------ SOURCE DATA ------

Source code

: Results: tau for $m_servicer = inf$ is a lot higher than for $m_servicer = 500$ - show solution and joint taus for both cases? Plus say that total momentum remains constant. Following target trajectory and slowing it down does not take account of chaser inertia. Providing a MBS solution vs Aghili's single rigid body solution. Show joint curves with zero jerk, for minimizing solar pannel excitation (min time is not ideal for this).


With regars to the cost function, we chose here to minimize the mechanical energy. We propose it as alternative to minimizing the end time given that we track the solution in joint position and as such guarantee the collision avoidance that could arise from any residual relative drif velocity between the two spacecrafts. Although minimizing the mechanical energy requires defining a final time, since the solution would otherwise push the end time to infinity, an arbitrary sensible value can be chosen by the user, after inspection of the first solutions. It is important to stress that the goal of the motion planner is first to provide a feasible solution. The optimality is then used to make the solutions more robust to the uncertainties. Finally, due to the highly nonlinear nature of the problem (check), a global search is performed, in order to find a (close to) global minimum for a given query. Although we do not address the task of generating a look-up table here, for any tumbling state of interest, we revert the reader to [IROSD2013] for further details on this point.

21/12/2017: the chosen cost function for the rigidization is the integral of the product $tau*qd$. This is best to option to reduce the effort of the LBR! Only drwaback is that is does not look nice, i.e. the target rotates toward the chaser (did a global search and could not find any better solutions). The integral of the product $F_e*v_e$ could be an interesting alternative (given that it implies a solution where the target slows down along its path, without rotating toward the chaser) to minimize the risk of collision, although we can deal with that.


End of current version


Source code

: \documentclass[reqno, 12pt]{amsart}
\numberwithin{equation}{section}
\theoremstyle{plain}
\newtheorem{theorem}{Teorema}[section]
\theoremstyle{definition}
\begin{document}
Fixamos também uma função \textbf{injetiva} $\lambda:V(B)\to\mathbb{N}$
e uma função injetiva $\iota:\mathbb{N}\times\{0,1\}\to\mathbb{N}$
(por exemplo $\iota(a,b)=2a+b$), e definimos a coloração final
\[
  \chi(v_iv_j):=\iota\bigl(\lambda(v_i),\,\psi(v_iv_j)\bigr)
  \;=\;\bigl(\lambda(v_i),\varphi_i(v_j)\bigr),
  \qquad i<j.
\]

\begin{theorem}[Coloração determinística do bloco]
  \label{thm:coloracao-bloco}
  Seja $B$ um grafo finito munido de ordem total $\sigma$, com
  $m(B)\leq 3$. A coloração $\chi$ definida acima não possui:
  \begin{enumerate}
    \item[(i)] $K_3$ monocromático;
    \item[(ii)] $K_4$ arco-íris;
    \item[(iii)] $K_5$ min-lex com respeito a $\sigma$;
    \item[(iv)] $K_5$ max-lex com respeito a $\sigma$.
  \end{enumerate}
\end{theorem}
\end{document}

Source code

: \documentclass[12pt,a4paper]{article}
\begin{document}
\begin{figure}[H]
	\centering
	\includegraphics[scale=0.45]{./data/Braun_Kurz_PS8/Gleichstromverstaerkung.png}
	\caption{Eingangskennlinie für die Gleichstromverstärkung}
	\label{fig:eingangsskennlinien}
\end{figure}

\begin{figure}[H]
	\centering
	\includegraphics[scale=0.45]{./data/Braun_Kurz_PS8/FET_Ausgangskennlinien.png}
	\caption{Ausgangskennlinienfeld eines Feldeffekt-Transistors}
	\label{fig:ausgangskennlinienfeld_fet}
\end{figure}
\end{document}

------

Return only the exact lines from the opening of the records through the line that contains "ideal for this).", both included.

| SOLUTION TO THIS TASK |
Source code

: Results: tau for $m_servicer = inf$ is a lot higher than for $m_servicer = 500$ - show solution and joint taus for both cases? Plus say that total momentum remains constant. Following target trajectory and slowing it down does not take account of chaser inertia. Providing a MBS solution vs Aghili's single rigid body solution. Show joint curves with zero jerk, for minimizing solar pannel excitation (min time is not ideal for this).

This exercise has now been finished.